**TASK TO CARRY OUT**. Scan the data for "actionmanager" and copy the lines it appears in.

[Opening DATASET section]

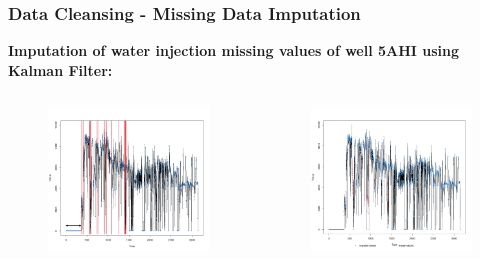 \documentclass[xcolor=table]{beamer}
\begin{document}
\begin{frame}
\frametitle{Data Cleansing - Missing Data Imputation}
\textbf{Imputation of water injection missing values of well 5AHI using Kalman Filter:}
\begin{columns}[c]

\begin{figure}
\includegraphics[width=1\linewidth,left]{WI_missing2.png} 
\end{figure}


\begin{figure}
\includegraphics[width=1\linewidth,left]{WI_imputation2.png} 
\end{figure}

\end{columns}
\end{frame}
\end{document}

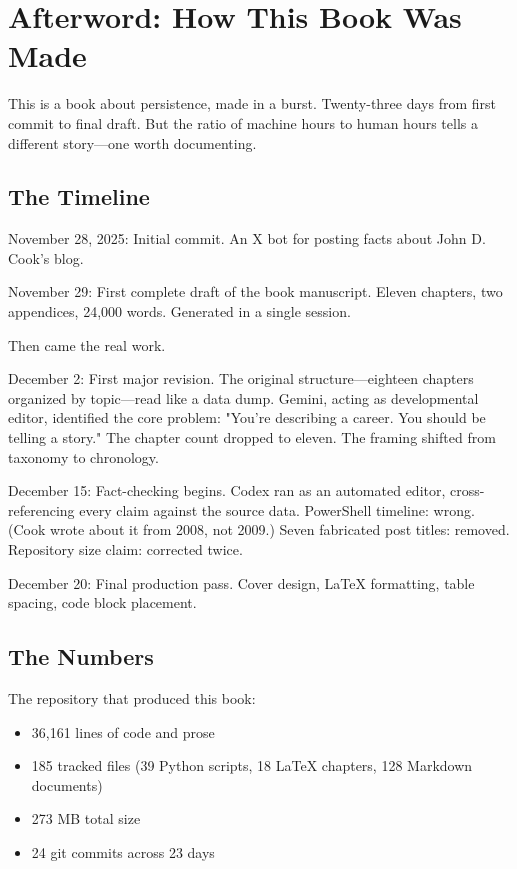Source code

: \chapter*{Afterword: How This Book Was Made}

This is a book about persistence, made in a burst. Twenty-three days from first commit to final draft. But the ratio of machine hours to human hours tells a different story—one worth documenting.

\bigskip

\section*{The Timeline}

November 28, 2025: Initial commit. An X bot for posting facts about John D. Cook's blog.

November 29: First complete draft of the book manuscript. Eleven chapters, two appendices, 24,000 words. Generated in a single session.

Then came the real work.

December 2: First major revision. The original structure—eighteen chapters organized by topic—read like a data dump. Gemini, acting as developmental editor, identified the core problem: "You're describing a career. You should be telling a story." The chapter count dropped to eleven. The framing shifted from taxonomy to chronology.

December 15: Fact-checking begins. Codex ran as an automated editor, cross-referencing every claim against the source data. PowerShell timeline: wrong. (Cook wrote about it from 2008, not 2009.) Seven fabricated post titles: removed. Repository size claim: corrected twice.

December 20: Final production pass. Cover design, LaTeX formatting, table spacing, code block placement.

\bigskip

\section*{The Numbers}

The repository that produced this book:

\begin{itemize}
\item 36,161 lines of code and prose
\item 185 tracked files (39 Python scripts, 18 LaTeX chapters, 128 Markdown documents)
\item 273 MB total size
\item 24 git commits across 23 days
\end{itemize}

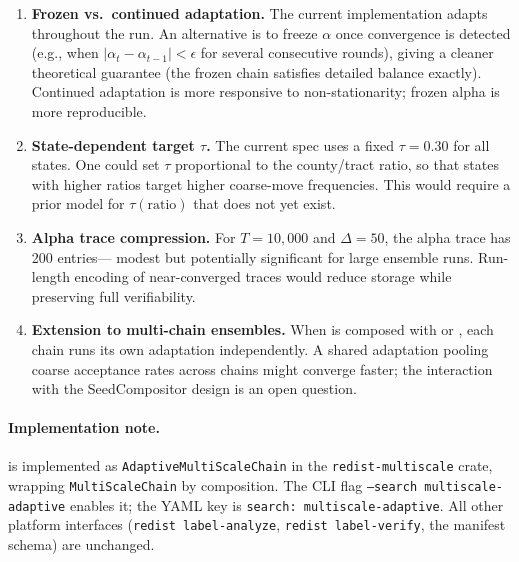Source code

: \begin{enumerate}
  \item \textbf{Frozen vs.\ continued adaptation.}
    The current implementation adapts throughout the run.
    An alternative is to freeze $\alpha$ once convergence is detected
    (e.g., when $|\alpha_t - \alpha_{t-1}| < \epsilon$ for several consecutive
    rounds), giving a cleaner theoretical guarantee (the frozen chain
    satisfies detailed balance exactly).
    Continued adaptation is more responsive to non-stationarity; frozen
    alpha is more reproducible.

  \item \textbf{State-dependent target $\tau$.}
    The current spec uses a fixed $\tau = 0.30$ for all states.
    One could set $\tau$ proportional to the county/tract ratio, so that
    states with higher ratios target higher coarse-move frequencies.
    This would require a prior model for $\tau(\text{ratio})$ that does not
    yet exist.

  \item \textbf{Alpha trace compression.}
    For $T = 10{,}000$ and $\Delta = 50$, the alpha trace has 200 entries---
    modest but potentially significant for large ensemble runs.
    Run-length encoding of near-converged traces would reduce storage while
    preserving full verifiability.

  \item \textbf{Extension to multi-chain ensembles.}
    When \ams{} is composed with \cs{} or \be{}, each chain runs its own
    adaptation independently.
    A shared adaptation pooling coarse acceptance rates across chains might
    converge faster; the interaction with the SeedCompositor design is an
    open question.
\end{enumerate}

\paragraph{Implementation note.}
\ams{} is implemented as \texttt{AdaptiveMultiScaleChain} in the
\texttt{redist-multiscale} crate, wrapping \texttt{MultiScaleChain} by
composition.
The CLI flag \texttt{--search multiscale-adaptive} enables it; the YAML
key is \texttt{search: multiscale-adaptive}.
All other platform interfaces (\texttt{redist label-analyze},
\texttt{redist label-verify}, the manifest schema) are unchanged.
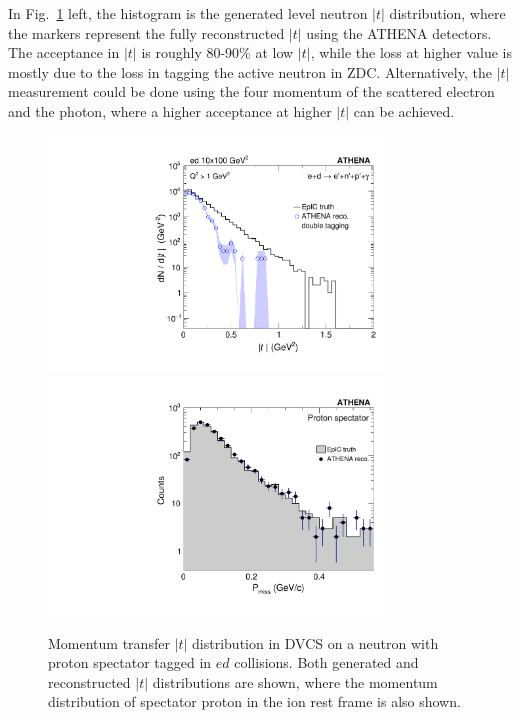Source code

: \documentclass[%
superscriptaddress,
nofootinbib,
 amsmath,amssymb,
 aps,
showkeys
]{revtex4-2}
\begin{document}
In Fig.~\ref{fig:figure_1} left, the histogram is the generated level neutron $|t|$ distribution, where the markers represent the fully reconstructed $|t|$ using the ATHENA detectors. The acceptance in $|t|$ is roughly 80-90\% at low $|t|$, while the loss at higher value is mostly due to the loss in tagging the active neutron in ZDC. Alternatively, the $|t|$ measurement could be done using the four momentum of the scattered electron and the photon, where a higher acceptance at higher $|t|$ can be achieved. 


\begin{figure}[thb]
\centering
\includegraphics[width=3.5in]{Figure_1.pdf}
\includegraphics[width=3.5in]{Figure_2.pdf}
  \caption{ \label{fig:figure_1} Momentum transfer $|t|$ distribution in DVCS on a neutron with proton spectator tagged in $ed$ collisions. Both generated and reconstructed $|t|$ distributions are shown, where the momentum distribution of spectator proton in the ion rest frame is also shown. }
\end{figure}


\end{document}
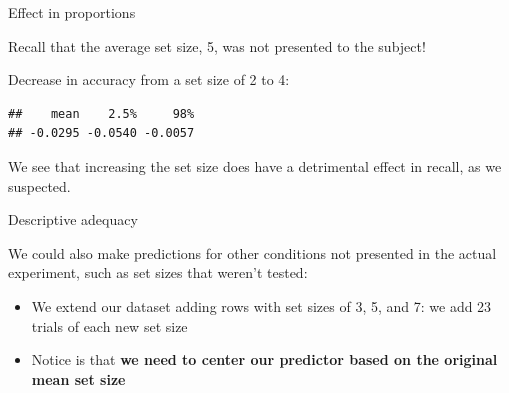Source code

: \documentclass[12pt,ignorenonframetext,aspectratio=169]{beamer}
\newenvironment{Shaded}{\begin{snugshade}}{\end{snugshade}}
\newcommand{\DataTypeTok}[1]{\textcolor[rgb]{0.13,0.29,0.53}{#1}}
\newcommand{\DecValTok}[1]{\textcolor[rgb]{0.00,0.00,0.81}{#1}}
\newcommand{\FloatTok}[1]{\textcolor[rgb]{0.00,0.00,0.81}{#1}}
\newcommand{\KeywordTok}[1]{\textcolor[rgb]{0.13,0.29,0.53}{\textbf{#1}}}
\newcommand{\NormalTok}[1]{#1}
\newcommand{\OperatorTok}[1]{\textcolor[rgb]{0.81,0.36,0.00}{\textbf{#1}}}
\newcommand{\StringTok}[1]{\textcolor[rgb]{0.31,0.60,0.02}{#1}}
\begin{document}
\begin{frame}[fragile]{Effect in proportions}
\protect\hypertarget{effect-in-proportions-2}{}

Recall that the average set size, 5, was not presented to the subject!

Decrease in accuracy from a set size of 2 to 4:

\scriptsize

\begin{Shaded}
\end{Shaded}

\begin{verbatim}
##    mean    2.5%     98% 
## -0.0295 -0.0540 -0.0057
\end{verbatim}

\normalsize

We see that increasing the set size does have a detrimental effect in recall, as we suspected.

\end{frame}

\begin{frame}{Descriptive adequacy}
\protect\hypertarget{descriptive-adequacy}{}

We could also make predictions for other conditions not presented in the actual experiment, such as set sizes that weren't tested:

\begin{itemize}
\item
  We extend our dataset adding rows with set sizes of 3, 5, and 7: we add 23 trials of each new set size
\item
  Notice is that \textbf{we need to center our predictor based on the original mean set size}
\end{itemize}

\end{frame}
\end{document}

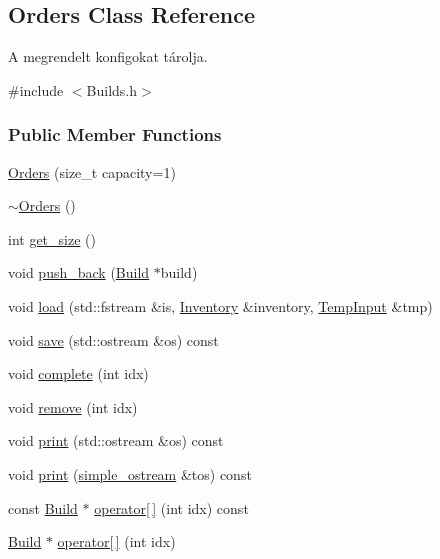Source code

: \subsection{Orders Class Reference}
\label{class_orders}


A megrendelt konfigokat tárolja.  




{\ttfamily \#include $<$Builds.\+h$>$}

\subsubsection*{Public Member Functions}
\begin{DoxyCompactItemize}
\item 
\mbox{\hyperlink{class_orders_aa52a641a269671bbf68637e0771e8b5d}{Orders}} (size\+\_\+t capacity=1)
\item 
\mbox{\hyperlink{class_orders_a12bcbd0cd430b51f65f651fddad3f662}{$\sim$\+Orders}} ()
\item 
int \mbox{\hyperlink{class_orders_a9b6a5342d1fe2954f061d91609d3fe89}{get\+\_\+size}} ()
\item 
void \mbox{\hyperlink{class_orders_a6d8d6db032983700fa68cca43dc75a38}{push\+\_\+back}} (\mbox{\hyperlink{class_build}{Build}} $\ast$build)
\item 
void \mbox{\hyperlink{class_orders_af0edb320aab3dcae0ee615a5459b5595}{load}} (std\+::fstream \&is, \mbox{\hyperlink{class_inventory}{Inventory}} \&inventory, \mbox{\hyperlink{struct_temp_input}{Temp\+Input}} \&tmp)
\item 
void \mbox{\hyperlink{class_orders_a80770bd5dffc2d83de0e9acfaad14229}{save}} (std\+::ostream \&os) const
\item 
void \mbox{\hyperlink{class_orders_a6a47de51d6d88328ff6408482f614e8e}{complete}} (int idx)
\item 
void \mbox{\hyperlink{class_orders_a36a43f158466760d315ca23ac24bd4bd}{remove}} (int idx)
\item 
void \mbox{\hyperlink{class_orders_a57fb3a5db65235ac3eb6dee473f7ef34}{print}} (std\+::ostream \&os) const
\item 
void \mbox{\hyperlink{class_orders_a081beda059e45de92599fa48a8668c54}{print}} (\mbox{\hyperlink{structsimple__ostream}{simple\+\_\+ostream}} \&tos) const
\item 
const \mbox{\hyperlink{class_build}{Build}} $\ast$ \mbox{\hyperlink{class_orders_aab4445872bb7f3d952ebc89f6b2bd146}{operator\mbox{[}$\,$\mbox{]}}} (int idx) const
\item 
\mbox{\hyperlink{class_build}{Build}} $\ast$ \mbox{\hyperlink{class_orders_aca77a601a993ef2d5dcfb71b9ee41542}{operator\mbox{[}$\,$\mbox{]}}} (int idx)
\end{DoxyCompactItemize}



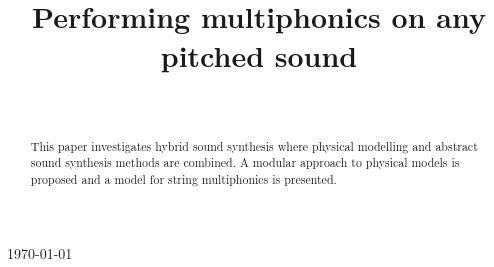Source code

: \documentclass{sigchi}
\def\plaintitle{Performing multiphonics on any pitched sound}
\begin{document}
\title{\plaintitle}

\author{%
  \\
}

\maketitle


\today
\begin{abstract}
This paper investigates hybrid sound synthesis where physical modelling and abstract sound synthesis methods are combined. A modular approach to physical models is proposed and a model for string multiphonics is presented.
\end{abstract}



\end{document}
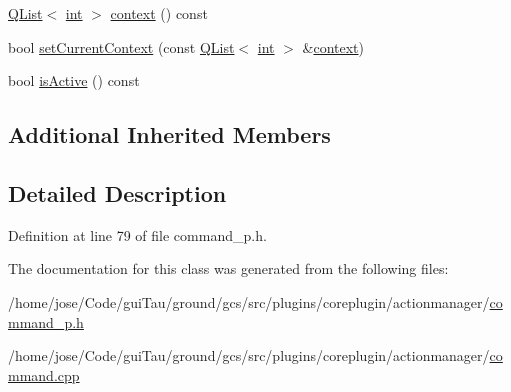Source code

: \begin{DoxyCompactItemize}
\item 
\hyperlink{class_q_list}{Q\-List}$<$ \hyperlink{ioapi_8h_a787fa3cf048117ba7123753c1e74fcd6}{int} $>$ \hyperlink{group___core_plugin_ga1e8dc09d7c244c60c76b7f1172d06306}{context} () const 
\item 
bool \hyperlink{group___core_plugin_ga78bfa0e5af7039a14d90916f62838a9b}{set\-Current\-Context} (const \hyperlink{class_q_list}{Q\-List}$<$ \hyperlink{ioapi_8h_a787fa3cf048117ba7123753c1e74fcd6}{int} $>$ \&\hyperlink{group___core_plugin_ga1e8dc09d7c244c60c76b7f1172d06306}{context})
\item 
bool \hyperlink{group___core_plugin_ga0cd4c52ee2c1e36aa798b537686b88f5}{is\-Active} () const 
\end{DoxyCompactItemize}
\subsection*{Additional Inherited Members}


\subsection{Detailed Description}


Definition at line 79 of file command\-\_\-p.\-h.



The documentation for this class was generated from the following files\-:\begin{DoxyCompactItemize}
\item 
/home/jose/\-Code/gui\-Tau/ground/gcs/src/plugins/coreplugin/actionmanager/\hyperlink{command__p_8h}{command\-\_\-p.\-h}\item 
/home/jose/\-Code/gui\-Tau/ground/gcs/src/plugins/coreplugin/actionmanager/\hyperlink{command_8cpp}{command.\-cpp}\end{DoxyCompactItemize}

[Closing DATASET section]

**WRITTEN RESPONSE**.
/home/jose/\-Code/gui\-Tau/ground/gcs/src/plugins/coreplugin/actionmanager/\hyperlink{command__p_8h}{command\-\_\-p.\-h}\item 
/home/jose/\-Code/gui\-Tau/ground/gcs/src/plugins/coreplugin/actionmanager/\hyperlink{command_8cpp}{command.\-cpp}\end{DoxyCompactItemize}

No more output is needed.